Provided data –
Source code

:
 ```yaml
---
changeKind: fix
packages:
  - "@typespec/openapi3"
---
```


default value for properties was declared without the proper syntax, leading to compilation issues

Directions for this task – Go through the records and set every one down exactly.

Exercise result –
Source code

:
 ```yaml
---
changeKind: fix
packages:
  - "@typespec/openapi3"
---
```


default value for properties was declared without the proper syntax, leading to compilation issues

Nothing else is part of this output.